AI Enables Generative Audio

As discussed in 2020 and 2021 in Newswatch, exciting developments are occurring in the world of machine learning/artificial intelligence when it comes to certain aspects of content creation generally, and audio content creation, in particular. However, until recently, many of those developments were either computationally challenging and not always practical, still in early theoretical stages, or were geared to achieving technical, rather than creative, solutions within the larger content creation chain, such as speeding up encoding and compression, for example. But Zohaib Ahmed, CEO at Canada-based Resemble AI, suggests that more creatively oriented, yet practical, applications for AI technology are now starting to take off. In the case of Resemble’s work, such breakthroughs are coming in the area of audio creation related to mimicking or replicating human voices and other sounds at the creation or recording stage.

The idea, says Ahmed, is to allow content creators to utilize intelligent software algorithms to create “conversational experiences” for media content without having a great deal of technical expertise or infrastructure for doing so. He says the concept builds on, but goes further than, how AI technology has been used in the corporate world to create so-called “virtual conversational assistants” for phone, computer, or social media use.

“We want to give [content creators] creative freedom, to let directors or producers and others have control over the output, to iterate over the output, just like a visual effects person does when they change the way smoke appears or the way ice breaks in an image, and to let them do that simply with the click of a couple buttons,” Ahmed explains. “We can use AI by taking even simple, or limited, data sets to create a human voice model, and then ‘direct’ the performance, even getting the voice to speak in languages the real person or actor couldn’t speak in, and so on. I think this is just one example of how we can apply AI to entertainment-related things to unlock all kinds of creative opportunities.”

Resemble developed AI technology to create what it calls “tunable synthetic voices with low-latency generative AI modeling”—a user-friendly approach useful for non-media-related applications at first, such as interactive voice response (IVR) for virtual assistants and spokespeople. Ahmed says this was a good place to begin considering most AI development in this space had previously revolved around things like speech recognition and dialogue intent mapping, and not so much on the development of realistic voices. But entertainment-related applications were always looming on the horizon, he adds.

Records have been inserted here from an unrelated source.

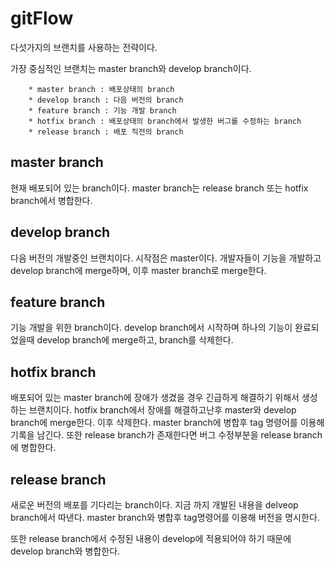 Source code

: # gitFlow
다섯가지의 브랜치를 사용하는 전략이다.

가장 중심적인 브랜치는 master branch와 develop branch이다.

```
    * master branch : 배포상태의 branch
    * develop branch : 다음 버전의 branch
    * feature branch : 기능 개발 branch
    * hotfix branch : 배포상태의 branch에서 발생한 버그를 수정하는 branch
    * release branch : 배포 직전의 branch
```

## master branch
현재 배포되어 있는 branch이다.
master branch는 release branch 또는 hotfix branch에서 병합한다.

## develop branch
다음 버전의 개발중인 브랜치이다. 시작점은 master이다.
개발자들이 기능을 개발하고 develop branch에 merge하며, 이후 master branch로 merge한다.

## feature branch
기능 개발을 위한 branch이다.
develop branch에서 시작하며 하나의 기능이 완료되었을때 develop branch에 merge하고, branch를 삭제한다.


## hotfix branch
배포되어 있는 master branch에 장애가 생겼을 경우 긴급하게 해결하기 위해서 생성하는 브랜치이다.
hotfix branch에서 장애를 해결하고난후 master와 develop branch에 merge한다. 이후 삭제한다.
master branch에 병합후 tag 명령어를 이용해 기록을 남긴다.
또한 release branch가 존재한다면 버그 수정부분을 release branch에 병합한다.

## release branch
새로운 버전의 배포를 기다리는 branch이다.
지금 까지 개발된 내용을 delveop branch에서 따낸다.
master branch와 병합후 tag명령어를 이용해 버전을 명시한다.

또한 release branch에서 수정된 내용이 develop에 적용되어야 하기 때문에 develop branch와 병합한다. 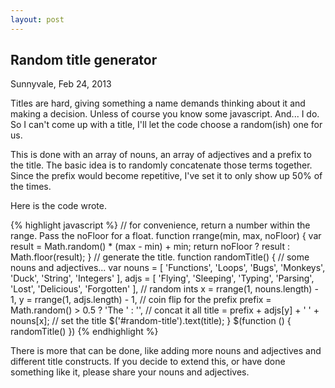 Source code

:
```yaml
---
layout: post
---
```


Random title generator
----------------------

Sunnyvale, Feb 24, 2013

Titles are hard, giving something a name demands thinking about it and making a decision. Unless of course you know some javascript. And... I do. So I can't come up with a title, I'll let the code choose a random(ish) one for us.

This is done with an array of nouns, an array of adjectives and a prefix to the title. The basic idea is to randomly concatenate those terms together. Since the prefix would become repetitive, I've set it to only show up 50% of the times.

Here is the code wrote.

{% highlight javascript %}
    // for convenience, return a number within the range. Pass the noFloor for a float.
    function rrange(min, max, noFloor) {
        var result = Math.random() * (max - min) + min;
        return noFloor ? result : Math.floor(result);
    }
    // generate the title.
    function randomTitle() {
        // some nouns and adjectives...
        var nouns = [ 'Functions', 'Loops', 'Bugs', 'Monkeys', 'Duck', 'String', 'Integers' ],
            adjs = [ 'Flying', 'Sleeping', 'Typing', 'Parsing', 'Lost', 'Delicious', 'Forgotten' ],
            // random ints
            x = rrange(1, nouns.length) - 1,
            y = rrange(1, adjs.length) - 1,
            // coin flip for the prefix
            prefix = Math.random() > 0.5 ? 'The ' : '',
            // concat it all
            title = prefix + adjs[y] + ' ' + nouns[x];
        // set the title
        $('#random-title').text(title);
    }
    $(function () { randomTitle() })
{% endhighlight %}

There is more that can be done, like adding more nouns and adjectives and different title constructs. If you decide to extend this, or have done something like it, please share your nouns and adjectives.

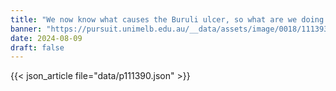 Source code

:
 ```yaml
---
title: "We now know what causes the Buruli ulcer, so what are we doing about it?"
banner: "https://pursuit.unimelb.edu.au/__data/assets/image/0018/111393/2BuruliUlcerPicBanner-Image-Nigel-Hallett,-News-Corp-Australia.-Used-with-Permission.webp"
date: 2024-08-09
draft: false
---
```


{{< json_article file="data/p111390.json" >}}
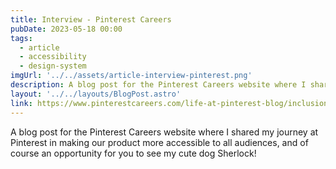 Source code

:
 ```yaml
---
title: Interview - Pinterest Careers 
pubDate: 2023-05-18 00:00
tags:
  - article
  - accessibility
  - design-system
imgUrl: '../../assets/article-interview-pinterest.png'
description: A blog post for the Pinterest Careers website where I shared my journey at Pinterest in making our product more accessible to all audiences, and of course an opportunity for you to see my cute dog Sherlock! 
layout: '../../layouts/BlogPost.astro'
link: https://www.pinterestcareers.com/life-at-pinterest-blog/inclusion-diversity/people-behind-the-product-cintia-romero-pinterest-product-designer/
---
```


A blog post for the Pinterest Careers website where I shared my journey at Pinterest in making our product more accessible to all audiences, and of course an opportunity for you to see my cute dog Sherlock! 
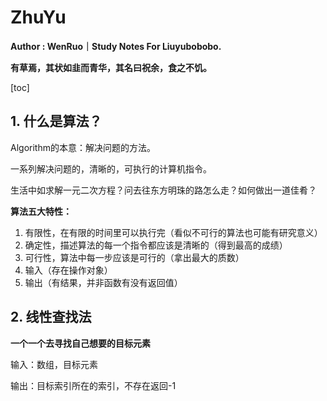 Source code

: # ZhuYu

**Author : WenRuo｜Study Notes For Liuyubobobo.**

**有草焉，其状如韭而青华，其名曰祝余，食之不饥。**


[toc]

## 1. 什么是算法？

Algorithm的本意：解决问题的方法。

一系列解决问题的，清晰的，可执行的计算机指令。

生活中如求解一元二次方程？问去往东方明珠的路怎么走？如何做出一道佳肴？

**算法五大特性：**

1.   有限性，在有限的时间里可以执行完（看似不可行的算法也可能有研究意义）
2.   确定性，描述算法的每一个指令都应该是清晰的（得到最高的成绩）
3.   可行性，算法中每一步应该是可行的（拿出最大的质数）
4.   输入（存在操作对象）
5.   输出（有结果，并非函数有没有返回值）



## 2. 线性查找法

**一个一个去寻找自己想要的目标元素**

输入：数组，目标元素

输出：目标索引所在的索引，不存在返回-1

```java
```

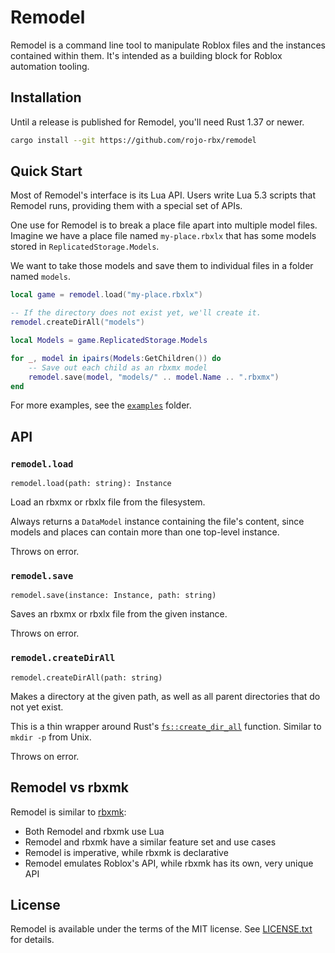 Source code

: # Remodel
Remodel is a command line tool to manipulate Roblox files and the instances contained within them. It's intended as a building block for Roblox automation tooling.

## Installation
Until a release is published for Remodel, you'll need Rust 1.37 or newer.

```bash
cargo install --git https://github.com/rojo-rbx/remodel
```

## Quick Start
Most of Remodel's interface is its Lua API. Users write Lua 5.3 scripts that Remodel runs, providing them with a special set of APIs.

One use for Remodel is to break a place file apart into multiple model files. Imagine we have a place file named `my-place.rbxlx` that has some models stored in `ReplicatedStorage.Models`.

We want to take those models and save them to individual files in a folder named `models`.

```lua
local game = remodel.load("my-place.rbxlx")

-- If the directory does not exist yet, we'll create it.
remodel.createDirAll("models")

local Models = game.ReplicatedStorage.Models

for _, model in ipairs(Models:GetChildren()) do
	-- Save out each child as an rbxmx model
	remodel.save(model, "models/" .. model.Name .. ".rbxmx")
end
```

For more examples, see the [`examples`](examples) folder.

## API

### `remodel.load`
```
remodel.load(path: string): Instance
```

Load an rbxmx or rbxlx file from the filesystem.

Always returns a `DataModel` instance containing the file's content, since models and places can contain more than one top-level instance.

Throws on error.

### `remodel.save`
```
remodel.save(instance: Instance, path: string)
```

Saves an rbxmx or rbxlx file from the given instance.

Throws on error.

### `remodel.createDirAll`
```
remodel.createDirAll(path: string)
```
Makes a directory at the given path, as well as all parent directories that do not yet exist.

This is a thin wrapper around Rust's [`fs::create_dir_all`](https://doc.rust-lang.org/std/fs/fn.create_dir_all.html) function. Similar to `mkdir -p` from Unix.

Throws on error.

## Remodel vs rbxmk
Remodel is similar to [rbxmk](https://github.com/Anaminus/rbxmk):
* Both Remodel and rbxmk use Lua
* Remodel and rbxmk have a similar feature set and use cases
* Remodel is imperative, while rbxmk is declarative
* Remodel emulates Roblox's API, while rbxmk has its own, very unique API

## License
Remodel is available under the terms of the MIT license. See [LICENSE.txt](LICENSE.txt) for details. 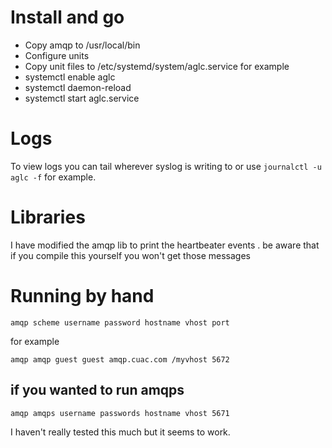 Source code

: # Install and go
* Copy amqp to /usr/local/bin
* Configure units
* Copy unit files to /etc/systemd/system/aglc.service for example
* systemctl enable aglc
* systemctl daemon-reload
* systemctl start aglc.service

# Logs
To view logs you can tail wherever syslog is writing to or use 
``` journalctl -u aglc -f ```
for example.

# Libraries 
I have modified the amqp lib to print the heartbeater events .  be aware that if you compile this yourself you won't
get those messages

# Running by hand
```amqp scheme username password hostname vhost port```

for example

```amqp amqp guest guest amqp.cuac.com /myvhost 5672```

## if you wanted to run amqps

```amqp amqps username passwords hostname vhost 5671```

I haven't really tested this much but it seems to work.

“When I first got into this, not a lot of focus was being given to audio, voice, and speech, and I thought there could be a lot of opportunity in that area,” he says. “We felt that it would be possible to use existing architectures and machine-learning techniques that were already widely in use for computer vision and graphics and apply them to audio.

“I remember attending a meeting at Pixar and watching a presentation on their visual-effects process, and the tools they had for that work. I asked someone what they did for voiceovers, for speech? And they said, of course we use a studio and record voices and then use normal audio engineering tools to edit the audio. I said, ‘what if you don’t like the audio?’ They said, ‘then we record it again’ and keep going until we do like it. Those kinds of early conversations validated there was a need for this kind of technology.”

Since that time, Resemble’s technology and approach has been used on several projects, most extensively on the recent Netflix documentary, The Andy Warhol Diaries. For that project, as recently explained in a Wired article, filmmakers had access only to 3 minutes and 12 seconds of audio data of the famed pop-art icon’s actual voice. Yet, they were able to clone Warhol’s voice in a believable way at a scale large enough to have “the character” literally read about 30 pages of text from the real Warhol’s actual diaries over the course of six episodes.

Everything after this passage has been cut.